Survivors of online sexual abuse are fighting for justice
A new UK bill to tackle digital abuse won’t protect women or sex workers from harm, say both survivors and rights activists
Madison Elliott had been doing online sex work for a few months when she googled her ‘cam girl’ alias on a whim in 2019. A sea of videos popped up – private sessions that had been secretly recorded and uploaded to underground video-sharing porn sites (‘tube sites’) without her consent. “My stomach sank, I thought ‘oh my god’,” recalled Madison. “I panicked, naturally.”
Madison is one of many image-based sexual abuse (IBSA) survivors who told openDemocracy they feel let down by current controls. Her attempts to remove the videos failed, the police were unable to help, and her physical and mental health suffered.

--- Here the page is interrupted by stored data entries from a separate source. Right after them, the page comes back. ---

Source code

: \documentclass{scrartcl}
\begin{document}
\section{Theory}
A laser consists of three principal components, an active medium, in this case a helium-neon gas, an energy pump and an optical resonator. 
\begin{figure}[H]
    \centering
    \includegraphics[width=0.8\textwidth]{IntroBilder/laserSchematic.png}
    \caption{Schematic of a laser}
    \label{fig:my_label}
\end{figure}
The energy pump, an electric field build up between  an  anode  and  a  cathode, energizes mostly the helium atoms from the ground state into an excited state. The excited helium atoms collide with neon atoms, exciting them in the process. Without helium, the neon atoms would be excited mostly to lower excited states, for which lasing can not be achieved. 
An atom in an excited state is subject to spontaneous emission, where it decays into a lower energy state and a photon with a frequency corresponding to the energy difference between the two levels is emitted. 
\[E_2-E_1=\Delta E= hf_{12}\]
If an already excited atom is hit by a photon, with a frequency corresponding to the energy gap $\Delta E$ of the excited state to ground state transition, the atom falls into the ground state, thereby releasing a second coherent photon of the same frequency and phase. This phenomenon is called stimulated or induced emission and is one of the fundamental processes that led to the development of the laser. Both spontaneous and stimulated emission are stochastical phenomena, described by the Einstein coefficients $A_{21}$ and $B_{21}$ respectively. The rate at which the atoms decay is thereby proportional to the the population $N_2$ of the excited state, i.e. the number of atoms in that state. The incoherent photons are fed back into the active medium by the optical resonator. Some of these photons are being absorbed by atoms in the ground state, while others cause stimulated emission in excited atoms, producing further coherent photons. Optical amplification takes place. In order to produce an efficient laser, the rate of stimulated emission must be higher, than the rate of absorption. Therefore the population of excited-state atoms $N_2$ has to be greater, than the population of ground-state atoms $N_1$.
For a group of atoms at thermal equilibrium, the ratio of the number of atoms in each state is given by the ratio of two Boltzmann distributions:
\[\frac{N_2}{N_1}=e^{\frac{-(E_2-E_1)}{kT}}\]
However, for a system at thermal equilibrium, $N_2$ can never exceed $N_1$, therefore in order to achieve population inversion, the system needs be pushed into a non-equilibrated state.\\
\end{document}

The UK government is attempting to tackle digital abuse with its new landmark Online Safety Bill. This introduces a “duty of care” for tech platforms that allow users to post content, including social networks such as Facebook, Instagram and Twitter and video-sharing sites such as YouTube, OnlyFans and Pornhub. They would have to prevent the distribution of material promoting racism, terrorism and child abuse, while also protecting children from viewing “harmful” material and adults from “legal but harmful” content.
However, a coalition of women’s and equal rights groups, who are fighting alongside survivors of violence against women and girls (VAWG), says it won’t do much to protect women. Women are 27 times more likely than men to be abused online. One in five women polled by Amnesty International experienced online harassment or abuse, with Black women targeted most.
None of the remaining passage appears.